**Task statement**
Report each line below that carries the word "left".

Saved data entries
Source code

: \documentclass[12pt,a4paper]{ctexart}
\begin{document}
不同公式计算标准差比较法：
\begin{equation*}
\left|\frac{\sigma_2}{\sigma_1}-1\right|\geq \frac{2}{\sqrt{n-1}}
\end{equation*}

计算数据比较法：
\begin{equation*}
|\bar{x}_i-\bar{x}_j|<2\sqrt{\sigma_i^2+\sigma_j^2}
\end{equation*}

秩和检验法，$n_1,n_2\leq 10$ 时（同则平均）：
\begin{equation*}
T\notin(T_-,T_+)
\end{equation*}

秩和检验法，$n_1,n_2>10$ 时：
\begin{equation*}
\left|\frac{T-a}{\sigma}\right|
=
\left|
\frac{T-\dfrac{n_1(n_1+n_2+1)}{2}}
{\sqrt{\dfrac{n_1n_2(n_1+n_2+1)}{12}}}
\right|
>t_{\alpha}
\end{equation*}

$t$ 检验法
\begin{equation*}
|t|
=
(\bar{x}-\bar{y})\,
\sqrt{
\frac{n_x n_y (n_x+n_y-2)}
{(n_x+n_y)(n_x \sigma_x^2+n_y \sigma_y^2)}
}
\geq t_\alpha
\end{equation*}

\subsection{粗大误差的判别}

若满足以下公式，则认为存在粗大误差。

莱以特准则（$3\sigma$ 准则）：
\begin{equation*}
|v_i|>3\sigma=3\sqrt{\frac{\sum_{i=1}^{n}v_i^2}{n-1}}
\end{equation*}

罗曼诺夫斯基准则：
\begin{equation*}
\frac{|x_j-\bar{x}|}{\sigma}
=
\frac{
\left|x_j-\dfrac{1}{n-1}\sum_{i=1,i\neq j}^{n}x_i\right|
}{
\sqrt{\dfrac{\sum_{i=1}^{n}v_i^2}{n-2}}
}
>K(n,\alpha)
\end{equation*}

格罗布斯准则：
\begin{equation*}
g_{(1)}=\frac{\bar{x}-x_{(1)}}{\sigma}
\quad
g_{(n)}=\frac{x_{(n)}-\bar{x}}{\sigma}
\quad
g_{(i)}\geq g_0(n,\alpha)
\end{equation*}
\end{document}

---

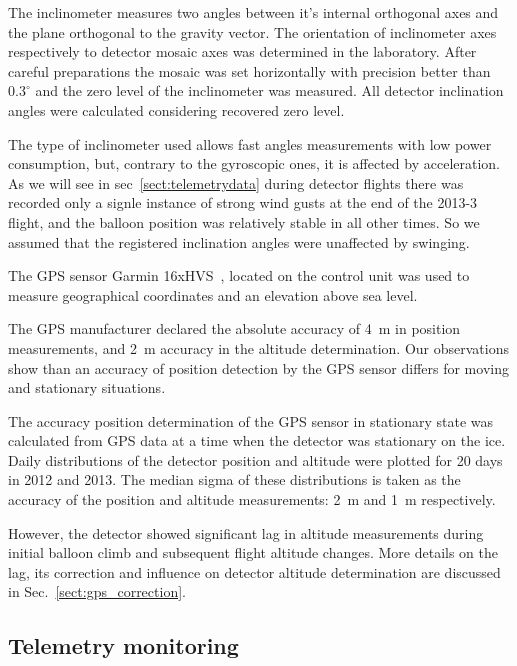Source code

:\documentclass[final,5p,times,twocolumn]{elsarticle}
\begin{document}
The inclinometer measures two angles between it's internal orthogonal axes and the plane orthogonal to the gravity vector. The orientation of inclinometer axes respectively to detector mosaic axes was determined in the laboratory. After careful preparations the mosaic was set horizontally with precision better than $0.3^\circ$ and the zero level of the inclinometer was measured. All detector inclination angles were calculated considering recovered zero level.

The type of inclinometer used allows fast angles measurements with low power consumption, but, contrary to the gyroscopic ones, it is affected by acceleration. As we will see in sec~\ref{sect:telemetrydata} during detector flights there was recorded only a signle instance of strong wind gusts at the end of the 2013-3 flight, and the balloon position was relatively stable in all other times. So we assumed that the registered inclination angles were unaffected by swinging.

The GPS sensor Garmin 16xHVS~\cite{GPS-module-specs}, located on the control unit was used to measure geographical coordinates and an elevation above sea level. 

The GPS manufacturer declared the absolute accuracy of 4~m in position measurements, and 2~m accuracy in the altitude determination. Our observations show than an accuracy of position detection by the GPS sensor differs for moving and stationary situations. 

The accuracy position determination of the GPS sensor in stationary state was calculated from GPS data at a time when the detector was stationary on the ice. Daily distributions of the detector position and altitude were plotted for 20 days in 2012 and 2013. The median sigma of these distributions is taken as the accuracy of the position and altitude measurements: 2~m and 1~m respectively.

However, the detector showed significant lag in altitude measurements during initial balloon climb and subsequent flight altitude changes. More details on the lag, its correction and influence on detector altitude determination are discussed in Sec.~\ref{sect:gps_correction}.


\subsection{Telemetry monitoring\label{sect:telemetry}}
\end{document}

**Answer section**
\left|\frac{\sigma_2}{\sigma_1}-1\right|\geq \frac{2}{\sqrt{n-1}}
\left|\frac{T-a}{\sigma}\right|
\left|
\left|x_j-\dfrac{1}{n-1}\sum_{i=1,i\neq j}^{n}x_i\right|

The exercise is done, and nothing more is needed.